Corresponding author

Marc Barthet, MD PhD
Department of Gastroenterology
Hôpital Nord
Chemin des Bourrelys
13915 Marseille cedex 20
France   

Publikationsverlauf

submitted 21. Juni 2018

accepted after revision 12. November 2018

Publikationsdatum:
22. Januar 2019 (online)

 

Abstract

Background Pancreatic neuroendocrine tumors (NETs) and intraductal pancreatic mucinous neoplasia (IPMN) with worrisome features are surgically managed. Endoscopic ultrasound (EUS)-guided radiofrequency ablation (RFA) has recently been developed. The safety of EUS-RFA was the primary end point of this study, its efficacy the secondary end point.
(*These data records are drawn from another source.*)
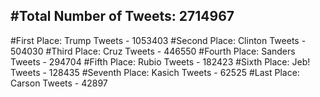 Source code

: #Total Number of Tweets: 2714967 
---
#First Place: Trump Tweets - 1053403
#Second Place: Clinton Tweets - 504030
#Third Place: Cruz Tweets - 446550
#Fourth Place: Sanders Tweets - 294704
#Fifth Place: Rubio Tweets - 182423
#Sixth Place: Jeb! Tweets - 128435
#Seventh Place: Kasich Tweets - 62525
#Last Place: Carson Tweets - 42897
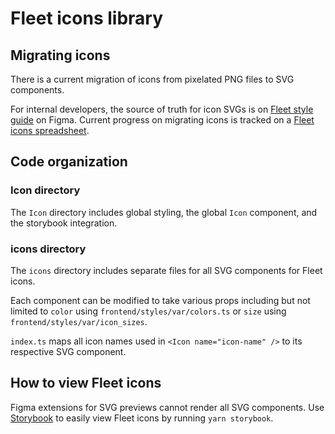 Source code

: # Fleet icons library

## Migrating icons

There is a current migration of icons from pixelated PNG files to SVG components.

For internal developers, the source of truth for icon SVGs is on [Fleet style guide](https://www.figma.com/file/qbjRu8jf01BzEfdcge1dgu/Fleet-style-guide-2022-(WIP)?type=design&node-id=213-30309&t=kZelMf1i2hQ7GAaI-0) on Figma. Current progress on migrating icons is tracked on a [Fleet icons spreadsheet](https://docs.google.com/spreadsheets/d/1dNcppmEmnlDvozNKQZ7fgZlqkf7_delkDMtIJCJ2X20/edit?usp=sharing).

## Code organization

### Icon directory

The `Icon` directory includes global styling, the global `Icon` component, and the storybook integration.

### icons directory

The `icons` directory includes separate files for all SVG components for Fleet icons.

Each component can be modified to take various props including but not limited to `color` using `frontend/styles/var/colors.ts` or `size` using `frontend/styles/var/icon_sizes`.

`index.ts` maps all icon names used in `<Icon name="icon-name" />` to its respective SVG component.

## How to view Fleet icons

Figma extensions for SVG previews cannot render all SVG components. Use [Storybook](../../README.md#storybook) to easily view Fleet icons by running `yarn storybook`.

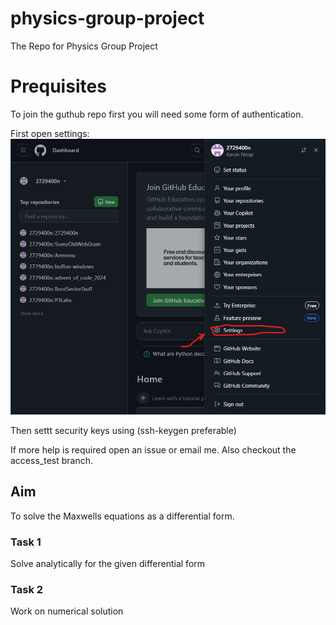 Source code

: # physics-group-project
The Repo for Physics Group Project


# Prequisites 
To  join the guthub repo first you will need some form of authentication.

First open settings:
![Settings](settings.png)

Then settt security keys using \(ssh-keygen  preferable\)

If more help is required open an issue or email me.
Also checkout the access_test branch.

## Aim

To solve the Maxwells equations as a differential form.

### Task 1
Solve analytically for the given differential form


### Task 2
Work on numerical solution
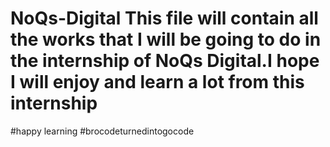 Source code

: # NoQs-Digital This file will contain all the works that I will be going to do in the internship of NoQs Digital.I hope I will enjoy and learn a lot from this internship

#happy learning #brocodeturnedintogocode
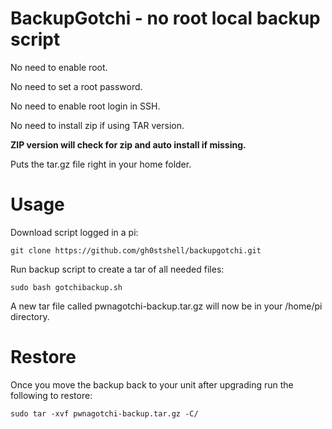 # BackupGotchi - no root local backup script
No need to enable root.

No need to set a root password.

No need to enable root login in SSH.

No need to install zip if using TAR version.

**ZIP version will check for zip and auto install if missing.**

Puts the tar.gz file right in your home folder.

# Usage

Download script logged in a pi:
    
    git clone https://github.com/gh0stshell/backupgotchi.git

Run backup script to create a tar of all needed files:
    
    sudo bash gotchibackup.sh
    
A new tar file called pwnagotchi-backup.tar.gz will now be in your /home/pi directory.

# Restore

Once you move the backup back to your unit after upgrading run the following to restore:

    sudo tar -xvf pwnagotchi-backup.tar.gz -C/
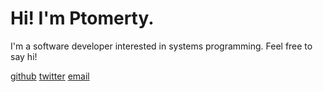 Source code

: # Hi! I'm Ptomerty.

I'm a software developer interested in systems programming. Feel free to say hi!

[github](https://github.com/Ptomerty) [twitter](https://twitter.com/Ptomerty) [email](mailto:hello@ptomerty.xyz) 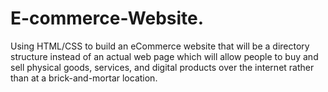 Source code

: # E-commerce-Website.
Using HTML/CSS to build an eCommerce website that will be a directory structure instead of an actual web page which will allow people to buy and sell physical goods, services, and digital products over the internet rather than at a brick-and-mortar location.
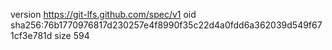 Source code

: version https://git-lfs.github.com/spec/v1
oid sha256:76b1770976817d230257e4f8990f35c22d4a0fdd6a362039d549f671cf3e781d
size 594
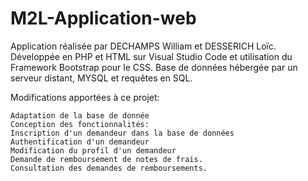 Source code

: # M2L-Application-web

Application réalisée par DECHAMPS William et DESSERICH Loïc.<br>
Développée en PHP et HTML sur Visual Studio Code et utilisation du Framework Bootstrap pour le CSS.
Base de données hébergée par un serveur distant, MYSQL et requêtes en SQL.


Modifications apportées à ce projet:

    Adaptation de la base de donnée
    Conception des fonctionnalités:
    Inscription d'un demandeur dans la base de données
    Authentification d'un demandeur
    Modification du profil d'un demandeur
    Demande de remboursement de notes de frais.
    Consultation des demandes de remboursements.
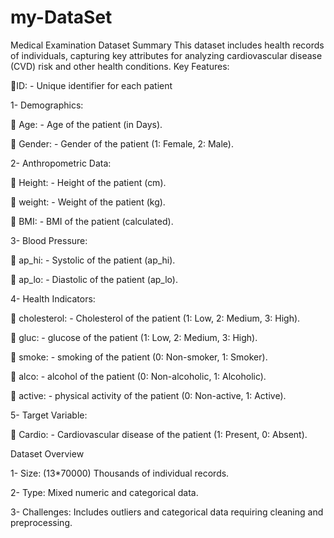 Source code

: # my-DataSet
Medical Examination Dataset Summary This dataset includes health records of individuals, capturing key attributes for analyzing cardiovascular disease (CVD) risk and other health conditions.
Key Features:

📌ID: - Unique identifier for each patient

1- Demographics:

📌 Age: - Age of the patient (in Days).

📌 Gender: - Gender of the patient (1: Female, 2: Male).


2- Anthropometric Data:

📌 Height: - Height of the patient (cm).

📌 weight: - Weight of the patient (kg).

📌 BMI: - BMI of the patient (calculated).


3- Blood Pressure:

📌 ap_hi: - Systolic of the patient (ap_hi).

📌 ap_lo: - Diastolic of the patient (ap_lo).


4- Health Indicators:

📌 cholesterol: - Cholesterol of the patient (1: Low, 2: Medium, 3: High).

📌 gluc: - glucose of the patient (1: Low, 2: Medium, 3: High).

📌 smoke: - smoking of the patient (0: Non-smoker, 1: Smoker).

📌 alco: - alcohol of the patient (0: Non-alcoholic, 1: Alcoholic).

📌 active: - physical activity of the patient (0: Non-active, 1: Active).


5- Target Variable:

📌 Cardio: - Cardiovascular disease of the patient (1: Present, 0: Absent).

Dataset Overview

1- Size: (13*70000) Thousands of individual records.


2- Type: Mixed numeric and categorical data.


3- Challenges: Includes outliers and categorical data requiring cleaning and preprocessing.



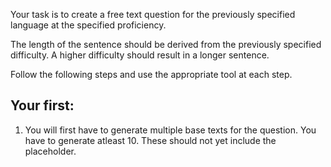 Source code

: Your task is to create a free text question for the previously specified language at the specified proficiency. 

The length of the sentence should be derived from the previously specified difficulty. A higher difficulty should result in a longer sentence.

Follow the following steps and use the appropriate tool at each step.

## Your first:
1. You will first have to generate multiple base texts for the question. You have to generate atleast 10. These should not yet include the placeholder.
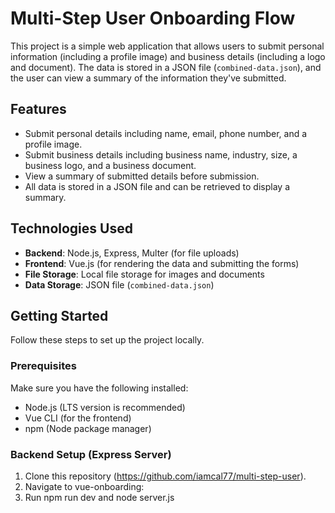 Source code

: # Multi-Step User Onboarding Flow
This project is a simple web application that allows users to submit personal information (including a profile image) and business details (including a logo and document). The data is stored in a JSON file (`combined-data.json`), and the user can view a summary of the information they've submitted.

## Features
- Submit personal details including name, email, phone number, and a profile image.
- Submit business details including business name, industry, size, a business logo, and a business document.
- View a summary of submitted details before submission.
- All data is stored in a JSON file and can be retrieved to display a summary.

## Technologies Used
- **Backend**: Node.js, Express, Multer (for file uploads)
- **Frontend**: Vue.js (for rendering the data and submitting the forms)
- **File Storage**: Local file storage for images and documents
- **Data Storage**: JSON file (`combined-data.json`)

## Getting Started

Follow these steps to set up the project locally.

### Prerequisites

Make sure you have the following installed:
- Node.js (LTS version is recommended)
- Vue CLI (for the frontend)
- npm (Node package manager)

### Backend Setup (Express Server)

1. Clone this repository (https://github.com/iamcal77/multi-step-user).
2. Navigate to vue-onboarding:
3. Run npm run dev and node server.js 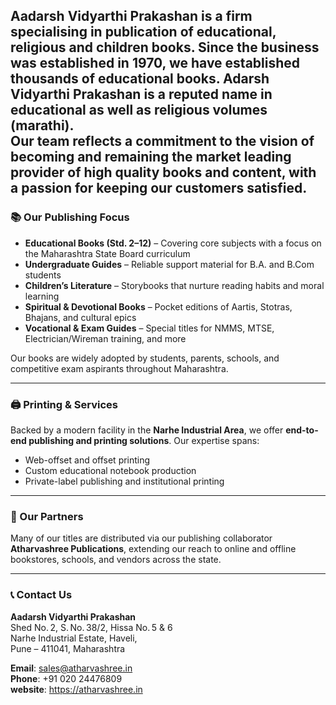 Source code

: **Aadarsh Vidyarthi Prakashan** is a firm specialising in publication of educational, religious and children books. Since the business was established in 1970, we have established thousands of educational books. Adarsh Vidyarthi Prakashan is a reputed name in educational as well as religious volumes (marathi).  
Our team reflects a commitment to the vision of becoming and remaining the market leading provider of high quality books and content, with a passion for keeping our customers satisfied.
---

### 📚 Our Publishing Focus

* **Educational Books (Std. 2–12)** – Covering core subjects with a focus on the Maharashtra State Board curriculum
* **Undergraduate Guides** – Reliable support material for B.A. and B.Com students
* **Children’s Literature** – Storybooks that nurture reading habits and moral learning
* **Spiritual & Devotional Books** – Pocket editions of Aartis, Stotras, Bhajans, and cultural epics
* **Vocational & Exam Guides** – Special titles for NMMS, MTSE, Electrician/Wireman training, and more

Our books are widely adopted by students, parents, schools, and competitive exam aspirants throughout Maharashtra.

---

### 🖨️ Printing & Services

Backed by a modern facility in the **Narhe Industrial Area**, we offer **end-to-end publishing and printing solutions**. Our expertise spans:

* Web-offset and offset printing 
* Custom educational notebook production
* Private-label publishing and institutional printing

---

### 🤝 Our Partners

Many of our titles are distributed via our publishing collaborator **Atharvashree Publications**, extending our reach to online and offline bookstores, schools, and vendors across the state.

---

### 📞 Contact Us

**Aadarsh Vidyarthi Prakashan**  
Shed No. 2, S. No. 38/2, Hissa No. 5 & 6  
Narhe Industrial Estate, Haveli,  
Pune – 411041, Maharashtra

**Email**: [sales@atharvashree.in](mailto:sales@atharvashree.in)  
**Phone**: +91 020 24476809  
**website**: https://atharvashree.in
Methods This was a prospective multicenter study that was planned to include 30 patients with a 1-year follow-up with either a NET < 2 cm or a pancreatic cystic neoplasm (PCN), either a branch duct IPMN with worrisome features or a mucinous cystadenoma (MCA). EUS-RFA was performed with an 18G RFA cooling needle.

Results 12 patients had 14 NETs (mean size 13.1 mm, range 10 – 20 mm); 17 patients had cystic tumors (16 IPMNs, 1 MCA; mean size 28 mm, range 9 – 60 mm). Overall three adverse events occurred (10 %), two of these in the first two patients (one pancreatitis, one small-bowel perforation). After these initial patients, modifications in the protocol resulted in a decrease in complications (3.5 %), with one patient having a pancreatic ductal stenosis. Among the 14 NETs, at 1-year follow-up 12 had completely disappeared (86 % tumor resolution), with three patients having a delayed response. Among the 17 PCNs, at 12 months, there were 11 complete disappearances and one diameter that decreased by > 50 % (significant response rate 71 %). All 12 mural nodules showed complete resolution.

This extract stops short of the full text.